__What the task requires__:
Output the following data exactly.

__Records__:
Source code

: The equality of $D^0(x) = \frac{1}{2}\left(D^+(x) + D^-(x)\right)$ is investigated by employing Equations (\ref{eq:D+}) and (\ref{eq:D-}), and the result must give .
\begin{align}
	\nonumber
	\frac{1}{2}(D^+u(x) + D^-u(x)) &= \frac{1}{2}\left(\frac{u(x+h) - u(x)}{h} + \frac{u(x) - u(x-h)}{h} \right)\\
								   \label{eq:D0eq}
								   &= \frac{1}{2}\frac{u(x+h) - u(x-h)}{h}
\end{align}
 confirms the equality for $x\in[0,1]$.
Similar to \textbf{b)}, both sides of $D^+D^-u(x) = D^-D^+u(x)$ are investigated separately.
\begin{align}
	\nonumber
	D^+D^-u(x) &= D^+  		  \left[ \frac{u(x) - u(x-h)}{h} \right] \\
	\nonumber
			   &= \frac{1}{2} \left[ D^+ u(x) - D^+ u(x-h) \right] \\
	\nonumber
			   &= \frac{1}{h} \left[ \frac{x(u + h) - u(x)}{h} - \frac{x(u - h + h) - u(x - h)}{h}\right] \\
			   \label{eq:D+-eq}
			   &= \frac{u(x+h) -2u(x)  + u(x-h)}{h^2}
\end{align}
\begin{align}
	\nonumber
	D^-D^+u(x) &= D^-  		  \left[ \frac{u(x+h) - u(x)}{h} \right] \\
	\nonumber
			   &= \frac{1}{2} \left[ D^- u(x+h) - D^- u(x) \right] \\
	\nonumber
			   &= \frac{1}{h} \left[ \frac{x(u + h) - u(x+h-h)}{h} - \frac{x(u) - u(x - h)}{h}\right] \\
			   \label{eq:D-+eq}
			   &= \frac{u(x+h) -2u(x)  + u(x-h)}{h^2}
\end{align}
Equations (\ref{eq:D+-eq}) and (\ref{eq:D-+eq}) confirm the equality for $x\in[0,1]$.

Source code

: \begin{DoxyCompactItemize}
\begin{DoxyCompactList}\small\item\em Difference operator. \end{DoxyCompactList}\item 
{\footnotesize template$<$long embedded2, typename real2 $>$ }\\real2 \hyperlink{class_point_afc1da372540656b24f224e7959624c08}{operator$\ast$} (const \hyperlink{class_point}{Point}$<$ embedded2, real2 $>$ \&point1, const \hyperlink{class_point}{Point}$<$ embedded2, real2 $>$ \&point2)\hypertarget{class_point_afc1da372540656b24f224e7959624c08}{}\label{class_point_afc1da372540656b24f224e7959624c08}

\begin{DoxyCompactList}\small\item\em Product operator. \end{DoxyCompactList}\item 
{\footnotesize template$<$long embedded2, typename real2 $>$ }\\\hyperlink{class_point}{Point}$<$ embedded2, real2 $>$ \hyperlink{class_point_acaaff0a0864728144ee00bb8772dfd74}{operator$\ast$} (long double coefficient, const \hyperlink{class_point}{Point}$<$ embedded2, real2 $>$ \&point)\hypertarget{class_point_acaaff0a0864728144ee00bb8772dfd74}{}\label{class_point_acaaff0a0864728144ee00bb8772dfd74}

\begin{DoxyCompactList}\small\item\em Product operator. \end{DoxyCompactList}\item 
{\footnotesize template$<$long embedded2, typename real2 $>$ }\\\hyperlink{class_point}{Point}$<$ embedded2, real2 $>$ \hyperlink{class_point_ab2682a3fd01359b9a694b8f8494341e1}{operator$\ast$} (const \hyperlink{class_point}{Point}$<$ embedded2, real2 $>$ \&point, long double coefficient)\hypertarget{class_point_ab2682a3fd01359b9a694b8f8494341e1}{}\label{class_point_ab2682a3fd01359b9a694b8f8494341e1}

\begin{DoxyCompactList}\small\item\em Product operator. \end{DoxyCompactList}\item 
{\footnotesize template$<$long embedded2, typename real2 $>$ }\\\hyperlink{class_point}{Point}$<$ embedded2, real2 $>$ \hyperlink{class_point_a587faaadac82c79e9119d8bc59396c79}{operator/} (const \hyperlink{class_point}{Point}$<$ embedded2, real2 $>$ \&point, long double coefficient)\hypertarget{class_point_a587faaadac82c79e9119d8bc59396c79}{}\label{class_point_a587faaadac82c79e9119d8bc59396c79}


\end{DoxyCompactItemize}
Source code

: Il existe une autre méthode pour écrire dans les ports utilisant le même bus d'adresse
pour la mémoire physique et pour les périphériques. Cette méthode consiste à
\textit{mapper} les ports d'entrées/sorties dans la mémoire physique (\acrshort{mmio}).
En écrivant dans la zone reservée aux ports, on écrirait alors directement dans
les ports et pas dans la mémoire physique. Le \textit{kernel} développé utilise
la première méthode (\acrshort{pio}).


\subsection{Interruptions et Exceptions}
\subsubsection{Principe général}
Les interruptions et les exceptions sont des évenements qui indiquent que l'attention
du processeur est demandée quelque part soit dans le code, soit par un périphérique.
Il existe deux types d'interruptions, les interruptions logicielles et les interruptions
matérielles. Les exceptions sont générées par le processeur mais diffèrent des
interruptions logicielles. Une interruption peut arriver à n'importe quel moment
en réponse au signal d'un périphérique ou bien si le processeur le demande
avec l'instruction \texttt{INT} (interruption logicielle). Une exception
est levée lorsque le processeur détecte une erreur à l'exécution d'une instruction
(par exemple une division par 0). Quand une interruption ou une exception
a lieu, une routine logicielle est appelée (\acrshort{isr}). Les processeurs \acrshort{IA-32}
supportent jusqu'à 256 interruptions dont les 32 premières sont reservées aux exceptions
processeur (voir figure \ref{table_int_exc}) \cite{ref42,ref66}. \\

__Answer to this problem__:
Source code

: The equality of $D^0(x) = \frac{1}{2}\left(D^+(x) + D^-(x)\right)$ is investigated by employing Equations (\ref{eq:D+}) and (\ref{eq:D-}), and the result must give .
\begin{align}
	\nonumber
	\frac{1}{2}(D^+u(x) + D^-u(x)) &= \frac{1}{2}\left(\frac{u(x+h) - u(x)}{h} + \frac{u(x) - u(x-h)}{h} \right)\\
								   \label{eq:D0eq}
								   &= \frac{1}{2}\frac{u(x+h) - u(x-h)}{h}
\end{align}
 confirms the equality for $x\in[0,1]$.
Similar to \textbf{b)}, both sides of $D^+D^-u(x) = D^-D^+u(x)$ are investigated separately.
\begin{align}
	\nonumber
	D^+D^-u(x) &= D^+  		  \left[ \frac{u(x) - u(x-h)}{h} \right] \\
	\nonumber
			   &= \frac{1}{2} \left[ D^+ u(x) - D^+ u(x-h) \right] \\
	\nonumber
			   &= \frac{1}{h} \left[ \frac{x(u + h) - u(x)}{h} - \frac{x(u - h + h) - u(x - h)}{h}\right] \\
			   \label{eq:D+-eq}
			   &= \frac{u(x+h) -2u(x)  + u(x-h)}{h^2}
\end{align}
\begin{align}
	\nonumber
	D^-D^+u(x) &= D^-  		  \left[ \frac{u(x+h) - u(x)}{h} \right] \\
	\nonumber
			   &= \frac{1}{2} \left[ D^- u(x+h) - D^- u(x) \right] \\
	\nonumber
			   &= \frac{1}{h} \left[ \frac{x(u + h) - u(x+h-h)}{h} - \frac{x(u) - u(x - h)}{h}\right] \\
			   \label{eq:D-+eq}
			   &= \frac{u(x+h) -2u(x)  + u(x-h)}{h^2}
\end{align}
Equations (\ref{eq:D+-eq}) and (\ref{eq:D-+eq}) confirm the equality for $x\in[0,1]$.

Source code

: \begin{DoxyCompactItemize}
\begin{DoxyCompactList}\small\item\em Difference operator. \end{DoxyCompactList}\item 
{\footnotesize template$<$long embedded2, typename real2 $>$ }\\real2 \hyperlink{class_point_afc1da372540656b24f224e7959624c08}{operator$\ast$} (const \hyperlink{class_point}{Point}$<$ embedded2, real2 $>$ \&point1, const \hyperlink{class_point}{Point}$<$ embedded2, real2 $>$ \&point2)\hypertarget{class_point_afc1da372540656b24f224e7959624c08}{}\label{class_point_afc1da372540656b24f224e7959624c08}

\begin{DoxyCompactList}\small\item\em Product operator. \end{DoxyCompactList}\item 
{\footnotesize template$<$long embedded2, typename real2 $>$ }\\\hyperlink{class_point}{Point}$<$ embedded2, real2 $>$ \hyperlink{class_point_acaaff0a0864728144ee00bb8772dfd74}{operator$\ast$} (long double coefficient, const \hyperlink{class_point}{Point}$<$ embedded2, real2 $>$ \&point)\hypertarget{class_point_acaaff0a0864728144ee00bb8772dfd74}{}\label{class_point_acaaff0a0864728144ee00bb8772dfd74}

\begin{DoxyCompactList}\small\item\em Product operator. \end{DoxyCompactList}\item 
{\footnotesize template$<$long embedded2, typename real2 $>$ }\\\hyperlink{class_point}{Point}$<$ embedded2, real2 $>$ \hyperlink{class_point_ab2682a3fd01359b9a694b8f8494341e1}{operator$\ast$} (const \hyperlink{class_point}{Point}$<$ embedded2, real2 $>$ \&point, long double coefficient)\hypertarget{class_point_ab2682a3fd01359b9a694b8f8494341e1}{}\label{class_point_ab2682a3fd01359b9a694b8f8494341e1}

\begin{DoxyCompactList}\small\item\em Product operator. \end{DoxyCompactList}\item 
{\footnotesize template$<$long embedded2, typename real2 $>$ }\\\hyperlink{class_point}{Point}$<$ embedded2, real2 $>$ \hyperlink{class_point_a587faaadac82c79e9119d8bc59396c79}{operator/} (const \hyperlink{class_point}{Point}$<$ embedded2, real2 $>$ \&point, long double coefficient)\hypertarget{class_point_a587faaadac82c79e9119d8bc59396c79}{}\label{class_point_a587faaadac82c79e9119d8bc59396c79}


\end{DoxyCompactItemize}
Source code

: Il existe une autre méthode pour écrire dans les ports utilisant le même bus d'adresse
pour la mémoire physique et pour les périphériques. Cette méthode consiste à
\textit{mapper} les ports d'entrées/sorties dans la mémoire physique (\acrshort{mmio}).
En écrivant dans la zone reservée aux ports, on écrirait alors directement dans
les ports et pas dans la mémoire physique. Le \textit{kernel} développé utilise
la première méthode (\acrshort{pio}).


\subsection{Interruptions et Exceptions}
\subsubsection{Principe général}
Les interruptions et les exceptions sont des évenements qui indiquent que l'attention
du processeur est demandée quelque part soit dans le code, soit par un périphérique.
Il existe deux types d'interruptions, les interruptions logicielles et les interruptions
matérielles. Les exceptions sont générées par le processeur mais diffèrent des
interruptions logicielles. Une interruption peut arriver à n'importe quel moment
en réponse au signal d'un périphérique ou bien si le processeur le demande
avec l'instruction \texttt{INT} (interruption logicielle). Une exception
est levée lorsque le processeur détecte une erreur à l'exécution d'une instruction
(par exemple une division par 0). Quand une interruption ou une exception
a lieu, une routine logicielle est appelée (\acrshort{isr}). Les processeurs \acrshort{IA-32}
supportent jusqu'à 256 interruptions dont les 32 premières sont reservées aux exceptions
processeur (voir figure \ref{table_int_exc}) \cite{ref42,ref66}. \\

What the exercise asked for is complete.